+++ PROVIDED MATERIAL +++
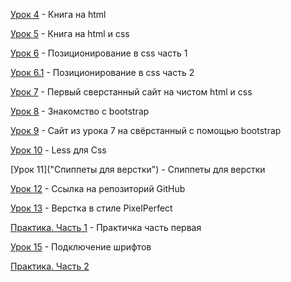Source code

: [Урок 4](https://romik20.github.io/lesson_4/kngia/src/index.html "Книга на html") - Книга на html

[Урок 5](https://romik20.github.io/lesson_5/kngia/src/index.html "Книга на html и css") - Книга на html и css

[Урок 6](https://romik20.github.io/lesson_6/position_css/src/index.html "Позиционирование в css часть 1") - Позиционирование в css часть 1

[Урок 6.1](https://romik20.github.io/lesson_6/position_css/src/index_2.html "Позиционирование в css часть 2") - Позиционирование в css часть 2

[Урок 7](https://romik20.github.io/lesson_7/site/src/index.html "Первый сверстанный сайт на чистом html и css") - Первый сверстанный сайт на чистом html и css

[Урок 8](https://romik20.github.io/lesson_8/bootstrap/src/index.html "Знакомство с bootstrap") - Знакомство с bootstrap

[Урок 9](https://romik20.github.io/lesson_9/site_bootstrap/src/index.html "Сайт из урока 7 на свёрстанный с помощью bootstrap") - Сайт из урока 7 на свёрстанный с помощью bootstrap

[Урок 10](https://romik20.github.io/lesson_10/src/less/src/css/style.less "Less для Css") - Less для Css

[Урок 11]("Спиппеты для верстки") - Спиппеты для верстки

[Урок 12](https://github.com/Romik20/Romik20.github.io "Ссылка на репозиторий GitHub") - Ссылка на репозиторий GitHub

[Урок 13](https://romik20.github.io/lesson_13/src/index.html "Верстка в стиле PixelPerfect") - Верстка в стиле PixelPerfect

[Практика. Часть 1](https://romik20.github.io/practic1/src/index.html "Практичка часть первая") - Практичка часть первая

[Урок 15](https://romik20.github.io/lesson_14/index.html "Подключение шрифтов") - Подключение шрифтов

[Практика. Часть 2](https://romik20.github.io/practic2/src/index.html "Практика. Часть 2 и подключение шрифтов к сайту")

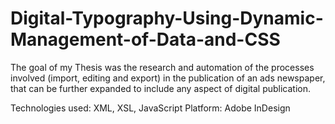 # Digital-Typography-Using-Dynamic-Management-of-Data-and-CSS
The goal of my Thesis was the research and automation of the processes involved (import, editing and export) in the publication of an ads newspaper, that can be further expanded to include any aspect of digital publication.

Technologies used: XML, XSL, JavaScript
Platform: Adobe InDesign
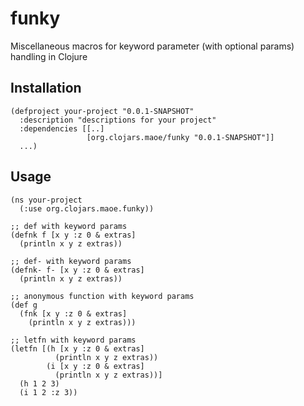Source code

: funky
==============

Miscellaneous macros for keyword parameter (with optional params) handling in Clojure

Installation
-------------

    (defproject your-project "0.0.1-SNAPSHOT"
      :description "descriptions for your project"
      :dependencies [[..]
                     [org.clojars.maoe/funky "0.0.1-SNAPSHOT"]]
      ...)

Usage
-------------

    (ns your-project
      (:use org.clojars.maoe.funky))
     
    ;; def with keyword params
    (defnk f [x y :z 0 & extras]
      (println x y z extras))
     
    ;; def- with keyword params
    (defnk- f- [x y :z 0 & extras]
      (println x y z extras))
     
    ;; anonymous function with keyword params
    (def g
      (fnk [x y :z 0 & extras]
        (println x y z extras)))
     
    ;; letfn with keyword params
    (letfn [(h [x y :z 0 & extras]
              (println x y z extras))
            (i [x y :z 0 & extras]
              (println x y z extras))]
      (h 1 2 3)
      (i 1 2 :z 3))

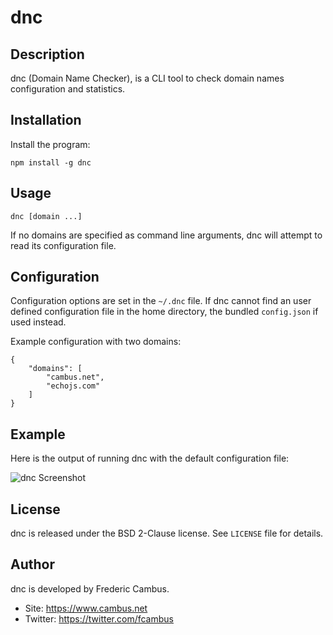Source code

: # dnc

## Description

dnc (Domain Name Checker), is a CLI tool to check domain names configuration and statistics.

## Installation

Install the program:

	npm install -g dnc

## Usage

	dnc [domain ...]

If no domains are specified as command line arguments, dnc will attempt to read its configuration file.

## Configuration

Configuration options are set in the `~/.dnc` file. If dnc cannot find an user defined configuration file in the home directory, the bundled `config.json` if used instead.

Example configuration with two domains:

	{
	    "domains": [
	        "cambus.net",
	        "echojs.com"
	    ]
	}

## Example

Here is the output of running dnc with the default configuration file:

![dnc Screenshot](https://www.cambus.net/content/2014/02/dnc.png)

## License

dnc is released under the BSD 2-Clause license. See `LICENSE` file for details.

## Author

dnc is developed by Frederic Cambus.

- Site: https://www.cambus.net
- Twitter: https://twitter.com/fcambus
+++
* [INSTRUCTIONS TO FOLLOW]
Nothing but the lines from the first line of the records above to the line with "- Спиппеты для верстки", inclusive, should be transcribed exactly, and the pictures must be left out.

* [RESPONSE AREA]
Source code

: [Урок 4](https://romik20.github.io/lesson_4/kngia/src/index.html "Книга на html") - Книга на html

[Урок 5](https://romik20.github.io/lesson_5/kngia/src/index.html "Книга на html и css") - Книга на html и css

[Урок 6](https://romik20.github.io/lesson_6/position_css/src/index.html "Позиционирование в css часть 1") - Позиционирование в css часть 1

[Урок 6.1](https://romik20.github.io/lesson_6/position_css/src/index_2.html "Позиционирование в css часть 2") - Позиционирование в css часть 2

[Урок 7](https://romik20.github.io/lesson_7/site/src/index.html "Первый сверстанный сайт на чистом html и css") - Первый сверстанный сайт на чистом html и css

[Урок 8](https://romik20.github.io/lesson_8/bootstrap/src/index.html "Знакомство с bootstrap") - Знакомство с bootstrap

[Урок 9](https://romik20.github.io/lesson_9/site_bootstrap/src/index.html "Сайт из урока 7 на свёрстанный с помощью bootstrap") - Сайт из урока 7 на свёрстанный с помощью bootstrap

[Урок 10](https://romik20.github.io/lesson_10/src/less/src/css/style.less "Less для Css") - Less для Css

[Урок 11]("Спиппеты для верстки") - Спиппеты для верстки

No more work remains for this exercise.